ASSIGNMENT: In the material below, how many lines include the string "equation"? Answer with the number and nothing else.

RECORD EXTRACTS:
▬▬▬▬▬▬▬▬▬▬

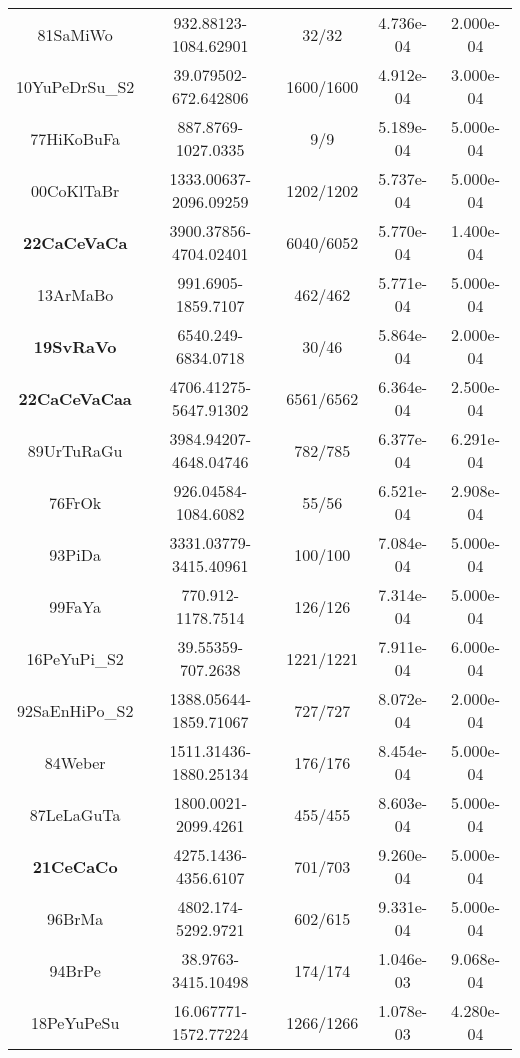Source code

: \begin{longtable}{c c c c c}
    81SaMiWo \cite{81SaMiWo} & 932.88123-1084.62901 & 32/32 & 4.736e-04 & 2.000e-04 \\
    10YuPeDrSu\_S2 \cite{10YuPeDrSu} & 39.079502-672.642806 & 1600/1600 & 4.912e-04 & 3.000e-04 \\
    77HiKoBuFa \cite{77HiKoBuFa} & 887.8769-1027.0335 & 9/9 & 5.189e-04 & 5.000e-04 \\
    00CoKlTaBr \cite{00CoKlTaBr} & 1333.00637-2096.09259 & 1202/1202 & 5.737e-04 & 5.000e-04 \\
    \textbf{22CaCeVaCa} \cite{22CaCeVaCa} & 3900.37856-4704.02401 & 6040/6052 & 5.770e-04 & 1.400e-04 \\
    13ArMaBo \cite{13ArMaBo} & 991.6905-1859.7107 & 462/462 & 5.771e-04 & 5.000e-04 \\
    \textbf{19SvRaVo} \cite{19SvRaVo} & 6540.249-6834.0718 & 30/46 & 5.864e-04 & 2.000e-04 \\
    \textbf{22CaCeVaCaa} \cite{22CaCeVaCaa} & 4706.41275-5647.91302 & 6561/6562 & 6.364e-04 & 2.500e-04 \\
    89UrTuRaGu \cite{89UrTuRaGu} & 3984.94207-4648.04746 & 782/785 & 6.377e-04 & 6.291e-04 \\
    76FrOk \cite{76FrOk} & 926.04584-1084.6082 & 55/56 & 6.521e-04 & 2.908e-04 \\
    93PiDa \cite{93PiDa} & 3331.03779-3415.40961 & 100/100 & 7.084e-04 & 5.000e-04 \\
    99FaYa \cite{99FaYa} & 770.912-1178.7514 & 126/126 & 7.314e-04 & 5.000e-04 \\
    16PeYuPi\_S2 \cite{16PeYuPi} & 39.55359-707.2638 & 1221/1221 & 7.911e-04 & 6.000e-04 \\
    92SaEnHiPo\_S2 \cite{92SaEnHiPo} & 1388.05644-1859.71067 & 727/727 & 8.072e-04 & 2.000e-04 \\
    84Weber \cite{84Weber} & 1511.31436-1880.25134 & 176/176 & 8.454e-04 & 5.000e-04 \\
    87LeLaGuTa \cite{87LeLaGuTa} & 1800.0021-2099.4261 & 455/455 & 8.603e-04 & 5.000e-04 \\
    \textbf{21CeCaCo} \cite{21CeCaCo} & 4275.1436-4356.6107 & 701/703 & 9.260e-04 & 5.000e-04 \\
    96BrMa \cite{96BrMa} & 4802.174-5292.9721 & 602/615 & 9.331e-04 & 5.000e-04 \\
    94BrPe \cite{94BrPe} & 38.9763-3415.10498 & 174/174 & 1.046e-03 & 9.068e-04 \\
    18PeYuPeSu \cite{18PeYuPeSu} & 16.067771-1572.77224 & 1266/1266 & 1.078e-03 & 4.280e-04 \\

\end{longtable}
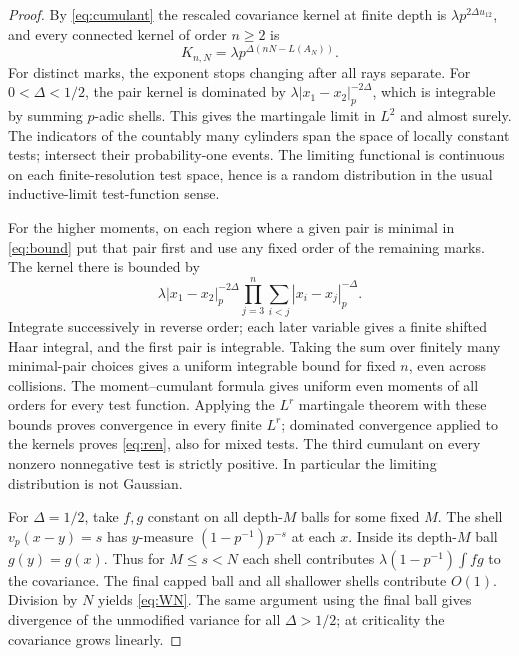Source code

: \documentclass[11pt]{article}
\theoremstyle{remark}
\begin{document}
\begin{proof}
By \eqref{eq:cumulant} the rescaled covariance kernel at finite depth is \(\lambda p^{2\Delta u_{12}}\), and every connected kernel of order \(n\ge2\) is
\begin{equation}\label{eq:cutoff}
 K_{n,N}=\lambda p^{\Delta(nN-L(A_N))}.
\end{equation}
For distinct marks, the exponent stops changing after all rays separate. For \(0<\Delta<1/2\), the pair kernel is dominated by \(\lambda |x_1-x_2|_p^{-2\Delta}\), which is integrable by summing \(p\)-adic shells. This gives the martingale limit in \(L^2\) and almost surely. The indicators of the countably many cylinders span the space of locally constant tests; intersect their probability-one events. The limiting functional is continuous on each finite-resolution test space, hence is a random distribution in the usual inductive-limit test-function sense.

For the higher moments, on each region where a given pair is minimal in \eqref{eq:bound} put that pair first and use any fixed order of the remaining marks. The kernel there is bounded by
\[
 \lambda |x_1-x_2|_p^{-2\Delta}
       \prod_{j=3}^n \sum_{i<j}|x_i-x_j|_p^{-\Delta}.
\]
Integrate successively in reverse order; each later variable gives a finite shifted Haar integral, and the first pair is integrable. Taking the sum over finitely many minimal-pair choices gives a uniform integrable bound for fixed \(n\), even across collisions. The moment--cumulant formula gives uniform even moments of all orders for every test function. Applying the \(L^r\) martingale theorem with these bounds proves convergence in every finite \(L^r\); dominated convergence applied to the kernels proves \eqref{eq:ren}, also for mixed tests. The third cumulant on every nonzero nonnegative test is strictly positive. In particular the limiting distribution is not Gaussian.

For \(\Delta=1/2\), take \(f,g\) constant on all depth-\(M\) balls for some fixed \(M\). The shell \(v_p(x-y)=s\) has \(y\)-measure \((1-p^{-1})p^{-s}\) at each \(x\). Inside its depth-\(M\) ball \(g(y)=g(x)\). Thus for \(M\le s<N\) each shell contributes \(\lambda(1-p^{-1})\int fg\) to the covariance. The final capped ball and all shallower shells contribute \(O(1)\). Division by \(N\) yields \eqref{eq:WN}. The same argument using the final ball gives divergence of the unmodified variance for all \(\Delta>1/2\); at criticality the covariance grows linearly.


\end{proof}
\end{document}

▬▬▬▬▬▬▬▬▬▬

SOLUTION: 2